▶ _What you will do_:
The lines to be set down run from the line containing "#### Task 5.2.1: Pie Chart" through the final line of the data below; print them exactly and print nothing else.

▶ _Collected data entries_:

______________________________

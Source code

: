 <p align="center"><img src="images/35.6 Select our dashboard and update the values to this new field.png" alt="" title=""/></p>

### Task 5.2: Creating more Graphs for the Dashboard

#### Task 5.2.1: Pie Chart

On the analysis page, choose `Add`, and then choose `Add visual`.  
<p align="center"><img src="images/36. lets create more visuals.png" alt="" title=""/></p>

______________________________

▶ _Result of this task_:
#### Task 5.2.1: Pie Chart

On the analysis page, choose `Add`, and then choose `Add visual`.  
<p align="center"><img src="images/36. lets create more visuals.png" alt="" title=""/></p>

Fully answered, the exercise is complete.